◆ What to do: Transcribe the data that follows. Match it character for character.

═════ Input records ═════

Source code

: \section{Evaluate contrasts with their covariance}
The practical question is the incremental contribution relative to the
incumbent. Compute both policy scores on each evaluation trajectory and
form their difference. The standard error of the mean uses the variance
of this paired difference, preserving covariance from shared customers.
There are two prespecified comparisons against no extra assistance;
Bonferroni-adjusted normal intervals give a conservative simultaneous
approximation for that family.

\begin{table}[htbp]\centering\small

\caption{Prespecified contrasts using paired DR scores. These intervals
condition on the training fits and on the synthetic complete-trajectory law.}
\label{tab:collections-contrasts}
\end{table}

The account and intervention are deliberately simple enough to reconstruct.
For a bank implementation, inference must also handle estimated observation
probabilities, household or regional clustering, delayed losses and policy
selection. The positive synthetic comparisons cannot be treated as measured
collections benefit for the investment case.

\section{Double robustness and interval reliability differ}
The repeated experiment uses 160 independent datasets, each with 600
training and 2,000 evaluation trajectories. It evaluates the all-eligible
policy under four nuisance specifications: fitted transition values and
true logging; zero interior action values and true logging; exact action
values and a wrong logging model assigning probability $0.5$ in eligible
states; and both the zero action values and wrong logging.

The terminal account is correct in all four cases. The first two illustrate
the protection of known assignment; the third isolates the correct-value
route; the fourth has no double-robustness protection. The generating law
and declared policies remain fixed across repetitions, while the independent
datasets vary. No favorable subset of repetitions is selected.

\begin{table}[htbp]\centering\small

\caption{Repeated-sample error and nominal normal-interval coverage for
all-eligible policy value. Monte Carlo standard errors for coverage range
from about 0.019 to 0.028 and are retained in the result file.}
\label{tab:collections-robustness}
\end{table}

═════

◆ Solution below:
Source code

: \section{Evaluate contrasts with their covariance}
The practical question is the incremental contribution relative to the
incumbent. Compute both policy scores on each evaluation trajectory and
form their difference. The standard error of the mean uses the variance
of this paired difference, preserving covariance from shared customers.
There are two prespecified comparisons against no extra assistance;
Bonferroni-adjusted normal intervals give a conservative simultaneous
approximation for that family.

\begin{table}[htbp]\centering\small

\caption{Prespecified contrasts using paired DR scores. These intervals
condition on the training fits and on the synthetic complete-trajectory law.}
\label{tab:collections-contrasts}
\end{table}

The account and intervention are deliberately simple enough to reconstruct.
For a bank implementation, inference must also handle estimated observation
probabilities, household or regional clustering, delayed losses and policy
selection. The positive synthetic comparisons cannot be treated as measured
collections benefit for the investment case.

\section{Double robustness and interval reliability differ}
The repeated experiment uses 160 independent datasets, each with 600
training and 2,000 evaluation trajectories. It evaluates the all-eligible
policy under four nuisance specifications: fitted transition values and
true logging; zero interior action values and true logging; exact action
values and a wrong logging model assigning probability $0.5$ in eligible
states; and both the zero action values and wrong logging.

The terminal account is correct in all four cases. The first two illustrate
the protection of known assignment; the third isolates the correct-value
route; the fourth has no double-robustness protection. The generating law
and declared policies remain fixed across repetitions, while the independent
datasets vary. No favorable subset of repetitions is selected.

\begin{table}[htbp]\centering\small

\caption{Repeated-sample error and nominal normal-interval coverage for
all-eligible policy value. Monte Carlo standard errors for coverage range
from about 0.019 to 0.028 and are retained in the result file.}
\label{tab:collections-robustness}
\end{table}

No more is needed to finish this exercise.